Required work –
Report how many lines of the records below include the word "than". Give nothing but the number.

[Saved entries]
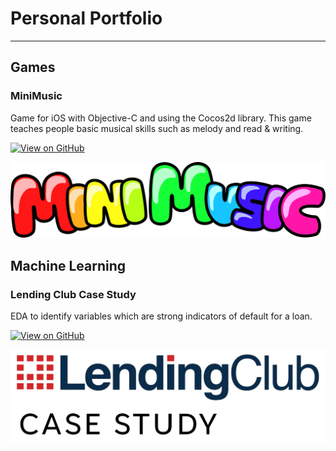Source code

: # Personal Portfolio
---
## Games

### MiniMusic

Game for iOS with Objective-C and using the Cocos2d library. This game teaches people basic musical skills such as melody and read & writing.

[![View on GitHub](https://img.shields.io/badge/GitHub-View_on_GitHub-blue?logo=GitHub)](https://github.com/CassPratt/MiniMusic)

<center><img src="images/minimusic-logo.png"/></center>



## Machine Learning

### Lending Club Case Study

EDA to identify variables which are strong indicators of default for a loan.

[![View on GitHub](https://img.shields.io/badge/GitHub-View_on_GitHub-blue?logo=GitHub)](https://github.com/CassPratt/Lending-Club-Case-Study)

<center><img src="images/lc-casestudy.png"/></center>
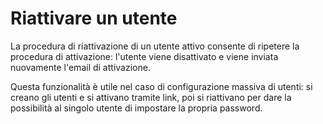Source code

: # Riattivare un utente

La procedura di riattivazione di un utente attivo consente di ripetere la procedura di attivazione: l'utente viene disattivato e viene inviata nuovamente l'email di attivazione.

Questa funzionalità è utile nel caso di configurazione massiva di utenti: si creano gli utenti e si attivano tramite link, poi si riattivano per dare la possibilità al singolo utente di impostare la propria password.

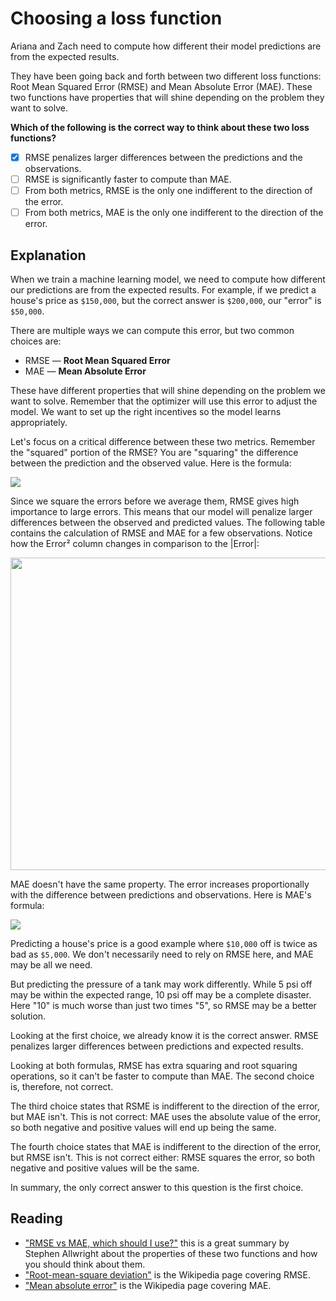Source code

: # Choosing a loss function

Ariana and Zach need to compute how different their model predictions are from the expected results.

They have been going back and forth between two different loss functions: Root Mean Squared Error (RMSE) and Mean Absolute Error (MAE). These two functions have properties that will shine depending on the problem they want to solve.

**Which of the following is the correct way to think about these two loss functions?**

- [x] RMSE penalizes larger differences between the predictions and the observations.
- [ ] RMSE is significantly faster to compute than MAE.
- [ ] From both metrics, RMSE is the only one indifferent to the direction of the error.
- [ ] From both metrics, MAE is the only one indifferent to the direction of the error.

## Explanation

When we train a machine learning model, we need to compute how different our predictions are from the expected results. For example, if we predict a house's price as `$150,000`, but the correct answer is `$200,000`, our "error" is `$50,000`.

There are multiple ways we can compute this error, but two common choices are:

- RMSE — **Root Mean Squared Error**
- MAE — **Mean Absolute Error**

These have different properties that will shine depending on the problem we want to solve. Remember that the optimizer will use this error to adjust the model. We want to set up the right incentives so the model learns appropriately.

Let's focus on a critical difference between these two metrics. Remember the "squared" portion of the RMSE? You are "squaring" the difference between the prediction and the observed value. Here is the formula:

![](https://user-images.githubusercontent.com/1126730/170704538-41528db5-fcb0-4fe9-bdf1-e3af1880ddc9.png)

Since we square the errors before we average them, RMSE gives high importance to large errors. This means that our model will penalize larger differences between the observed and predicted values. The following table contains the calculation of RMSE and MAE for a few observations. Notice how the Error² column changes in comparison to the |Error|:

<img src='https://user-images.githubusercontent.com/1126730/170705158-d2943d25-30e4-44aa-a96b-dff8b9c36554.png' width='800' height='500'/>

MAE doesn't have the same property. The error increases proportionally with the difference between predictions and observations. Here is MAE's formula:

![](https://user-images.githubusercontent.com/1126730/170704910-4204daf4-9b5a-46c6-bbc7-4ce65df4eff1.png)

Predicting a house's price is a good example where `$10,000` off is twice as bad as `$5,000`. We don't necessarily need to rely on RMSE here, and MAE may be all we need.

But predicting the pressure of a tank may work differently. While 5 psi off may be within the expected range, 10 psi off may be a complete disaster. Here "10" is much worse than just two times "5", so RMSE may be a better solution.

Looking at the first choice, we already know it is the correct answer. RMSE penalizes larger differences between predictions and expected results.

Looking at both formulas, RMSE has extra squaring and root squaring operations, so it can't be faster to compute than MAE. The second choice is, therefore, not correct.

The third choice states that RSME is indifferent to the direction of the error, but MAE isn't. This is not correct: MAE uses the absolute value of the error, so both negative and positive values will end up being the same.

The fourth choice states that MAE is indifferent to the direction of the error, but RMSE isn't. This is not correct either: RMSE squares the error, so both negative and positive values will be the same.

In summary, the only correct answer to this question is the first choice.

## Reading

- ["RMSE vs MAE, which should I use?"](https://stephenallwright.com/rmse-vs-mae/) this is a great summary by Stephen Allwright about the properties of these two functions and how you should think about them.
- ["Root-mean-square deviation"](https://en.wikipedia.org/wiki/Root-mean-square_deviation) is the Wikipedia page covering RMSE.
- ["Mean absolute error"](https://en.wikipedia.org/wiki/Mean_absolute_error) is the Wikipedia page covering MAE.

Task solution –
3